“Man is a social being. We can never explain demand by looking only at the physical properties of goods. Man needs goods for communicating with others and for making sense of what is going on around him. The two needs are but one, for communication can only be formed in a system of meanings. His overriding objective as a consumer, put at its most general, is a concern for information about the changing cultural scene.”
Fashion – Could Any Social Invention More Obviously Be a Social Invention?
The purpose of fashion is to stimulate demand. It’s a pretty brilliant ploy, really, to compel people who have a perfectly good product to replace it.
The new production methods worked very well for making clothes. In the decades after Crowell’s success with continuous production, the textile and garment industry grew about two or three times as rapidly as any industry. By 1915, only steel and oil were larger industries than the clothing trade[2].
“’The way out of overproduction.’ Wrote one fashion expert, ‘must lie in finding out what the woman at the counter is going to want; make it; then promptly drop it and go on to something else to which fickle fashion is turning her attention.’” Constant change was essential to prosperity of manufacturers and retailers.[3]
The information economy was rich in symbols used for communication and computing. The genius of fashion is that it made the consumer’s goods a symbol, one they would pay dearly to enhance and maintain.
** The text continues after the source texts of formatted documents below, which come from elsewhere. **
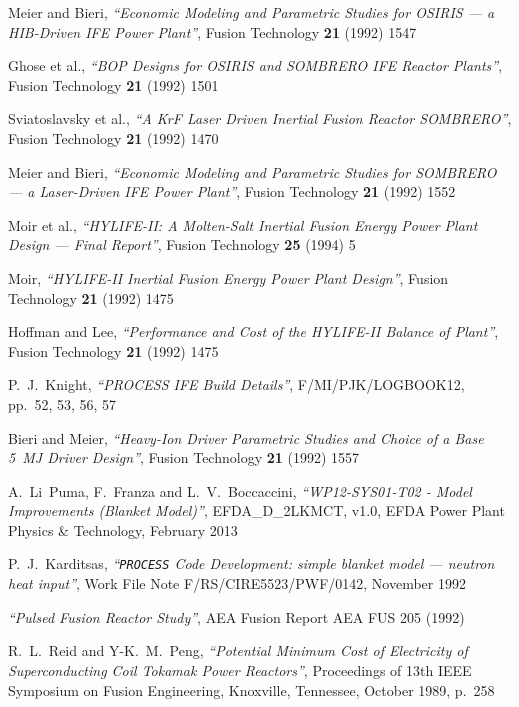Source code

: \documentclass[11pt,a4paper]{report}
\newcommand{\process}{\mbox{\texttt{PROCESS}}}
\begin{document}
\begin{thebibliography}{99}
Meier and Bieri,
\textit{``Economic Modeling and Parametric Studies for OSIRIS --- a HIB-Driven
  IFE Power Plant''},
Fusion Technology \textbf{21} (1992) 1547

Ghose et al.,
\textit{``BOP Designs for OSIRIS and SOMBRERO IFE Reactor Plants''},
Fusion Technology \textbf{21} (1992) 1501

Sviatoslavsky et al.,
\textit{``A KrF Laser Driven Inertial Fusion Reactor SOMBRERO''},
Fusion Technology \textbf{21} (1992) 1470

Meier and Bieri,
\textit{``Economic Modeling and Parametric Studies for SOMBRERO --- a Laser-Driven
  IFE Power Plant''},
Fusion Technology \textbf{21} (1992) 1552

Moir et al.,
\textit{``HYLIFE-II: A Molten-Salt Inertial Fusion Energy Power Plant Design
  --- Final Report''},
Fusion Technology \textbf{25} (1994) 5

Moir,
\textit{``HYLIFE-II Inertial Fusion Energy Power Plant Design''},
Fusion Technology \textbf{21} (1992) 1475

Hoffman and Lee,
\textit{``Performance and Cost of the HYLIFE-II Balance of Plant''},
Fusion Technology \textbf{21} (1992) 1475

P.\ J.\ Knight,
\textit{``PROCESS IFE Build Details''},
F/MI/PJK/LOGBOOK12, pp.\ 52, 53, 56, 57

Bieri and Meier,
\textit{``Heavy-Ion Driver Parametric Studies and Choice of a Base 5~MJ Driver
  Design''},
Fusion Technology \textbf{21} (1992) 1557

A.\ Li~Puma, F.\ Franza and L.\ V.\ Boccaccini, \textit{``WP12-SYS01-T02 -
  Model Improvements (Blanket Model)''},
EFDA\_D\_2LKMCT, v1.0, EFDA Power Plant Physics \& Technology, February 2013

P.\ J.\ Karditsas, \textit{``\process\/ Code Development: simple blanket model ---
neutron heat input''},
Work File Note F/RS/CIRE5523/PWF/0142, November 1992

\textit{``Pulsed Fusion Reactor Study''},
AEA Fusion Report AEA FUS 205
(1992)

R.\ L.\ Reid and Y-K.\ M.\ Peng,
\textit{``Potential Minimum Cost of Electricity of Superconducting Coil
Tokamak Power Reactors''},
Proceedings of 13th IEEE Symposium on Fusion Engineering, Knoxville,
Tennessee, October 1989, p.\ 258


\end{thebibliography}
\end{document}
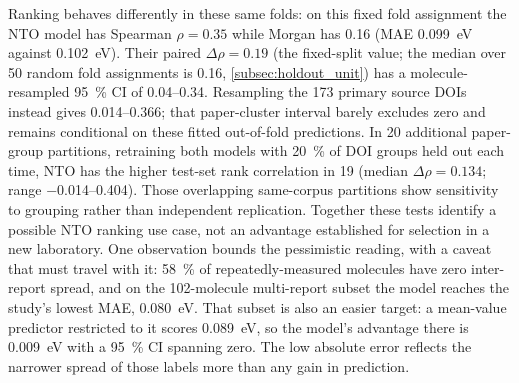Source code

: Ranking behaves differently in these same folds: on this fixed fold assignment the NTO model has Spearman
$\rho = \num{0.35}$ while Morgan has \num{0.16} (MAE
\qty{0.099}{\electronvolt} against \qty{0.102}{\electronvolt}). Their paired
$\Delta\rho = \num{0.19}$ (the fixed-split value; the median over \num{50} random fold assignments is \num{0.16}, \cref{subsec:holdout_unit}) has a molecule-resampled \qty{95}{\percent} CI of
\numrange{0.04}{0.34}. Resampling the \num{173} primary source DOIs instead
gives \numrange{0.014}{0.366}; that paper-cluster interval barely excludes zero
and remains conditional on these fitted out-of-fold predictions. In \num{20}
additional paper-group partitions, retraining both models with \qty{20}{\percent}
of DOI groups held out each time, NTO has the higher test-set rank correlation
in \num{19} (median $\Delta\rho = \num{0.134}$; range
\numrange{-0.014}{0.404}). Those overlapping same-corpus partitions show
sensitivity to grouping rather than independent replication. Together these
tests identify a possible NTO ranking use case, not an advantage established
for selection in a new laboratory. One observation bounds the pessimistic reading, with a caveat that must travel with it:
\qty{58}{\percent} of repeatedly-measured molecules have zero inter-report spread, and
on the \num{102}-molecule multi-report subset the model reaches the study's lowest MAE,
\qty{0.080}{\electronvolt}. That subset is also an easier target: a mean-value predictor
restricted to it scores \qty{0.089}{\electronvolt}, so the model's advantage there is
\qty{0.009}{\electronvolt} with a \qty{95}{\percent} CI spanning zero. The low absolute
error reflects the narrower spread of those labels more than any gain in prediction.

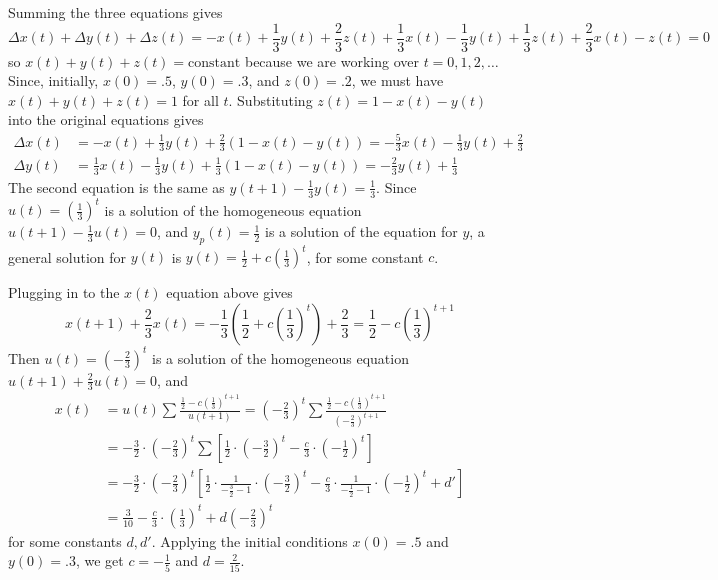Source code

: \documentclass[newpage]{homework}
\begin{document}
	 Summing the three equations gives
	\begin{equation*}
		\Delta x(t) + \Delta y(t) + \Delta z(t) = -x(t) + \frac{1}{3}y(t) + \frac{2}{3}z(t) + \frac{1}{3}x(t) - \frac{1}{3}y(t) + \frac{1}{3}z(t) + \frac{2}{3}x(t) -z(t) = 0
	\end{equation*}
	so $x(t) + y(t) + z(t) = \text{constant}$ because we are working over $t=0,1,2,\dots$ Since, initially, $x(0) = .5$, $y(0) = .3$, and $z(0) = .2$, we must have $x(t) + y(t) +z(t) = 1$ for all $t$. Substituting $z(t) = 1 - x(t) - y(t)$ into the original equations gives
	\begin{equation*}
		\begin{aligned}
			\Delta x(t) &= -x(t) + \frac{1}{3}y(t) + \frac{2}{3}(1-x(t) - y(t)) = -\frac{5}{3}x(t)-\frac{1}{3}y(t) + \frac{2}{3} \\
			\Delta y(t) &= \frac{1}{3}x(t) -\frac{1}{3}y(t) +\frac{1}{3}(1-x(t)-y(t)) = -\frac{2}{3}y(t) + \frac{1}{3}
		\end{aligned}
	\end{equation*}
	The second equation is the same as $y(t+1) - \frac{1}{3}y(t) = \frac{1}{3}$. Since $u(t) = \left(\frac{1}{3}\right)^t$ is a solution of the homogeneous equation $u(t+1) - \frac{1}{3}u(t) = 0$, and $y_p(t) = \frac{1}{2}$ is a solution of the equation for $y$, a general solution for $y(t)$ is $y(t) = \frac{1}{2} + c\left(\frac{1}{3}\right)^t$, for some constant $c$.
	
	Plugging in to the $x(t)$ equation above gives
	\begin{equation*}
		x(t+1) + \frac{2}{3}x(t) = -\frac{1}{3}\left(\frac{1}{2} + c\left(\frac{1}{3}\right)^t\right) + \frac{2}{3} = \frac{1}{2} - c\left(\frac{1}{3}\right)^{t+1}
	\end{equation*}
	Then $u(t) = \left(-\frac{2}{3}\right)^t$ is a solution of the homogeneous equation $u(t+1) + \frac{2}{3}u(t) = 0$, and
	\begin{equation*}
		\begin{aligned}
			x(t) &= u(t) \sum \frac{\frac{1}{2} - c\left(\frac{1}{3}\right)^{t+1}}{u(t+1)} = \left(-\frac{2}{3}\right)^t\sum\frac{\frac{1}{2} - c\left(\frac{1}{3}\right)^{t+1}}{\left(-\frac{2}{3}\right)^{t+1}}\\
			&= -\frac{3}{2}\cdot\left(-\frac{2}{3}\right)^t\sum \left[\frac{1}{2}\cdot\left(-\frac{3}{2}\right)^t - \frac{c}{3}\cdot\left(-\frac{1}{2}\right)^t\right] \\
			&= -\frac{3}{2}\cdot\left(-\frac{2}{3}\right)^t\left[\frac{1}{2}\cdot\frac{1}{-\frac{3}{2} - 1}\cdot\left(-\frac{3}{2}\right)^t - \frac{c}{3}\cdot\frac{1}{-\frac{1}{2} - 1}\cdot\left(-\frac{1}{2}\right)^t + d'\right] \\
			&= \frac{3}{10} - \frac{c}{3}\cdot\left(\frac{1}{3}\right)^t + d\left(-\frac{2}{3}\right)^t
		\end{aligned}
	\end{equation*}
	for some constants $d,d'$. Applying the initial conditions $x(0) = .5$ and $y(0) = .3$, we get $c = -\frac{1}{5}$ and $d=\frac{2}{15}$.
	
\end{document}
In an age that was - at least politically - increasingly democratic, fashion was an important symbol of status, signaling rank. Fashion became fashionable just as aristocracies faded. Fashion made the consumer a symbol.
[1] James R. Beniger, The Control Revolution: Technological and Economic Origins of the Information Society (Cambridge, MA: Harvard University Press, 1986) 101.
[2] William Leach, Land of Desire: Merchants, Power, and the Rise of a New American Culture (New York: Vintage Books, 1994) 93.
[3] William Leach, Land of Desire: Merchants, Power, and the Rise of a New American Culture (New York: Vintage Books, 1994) 94.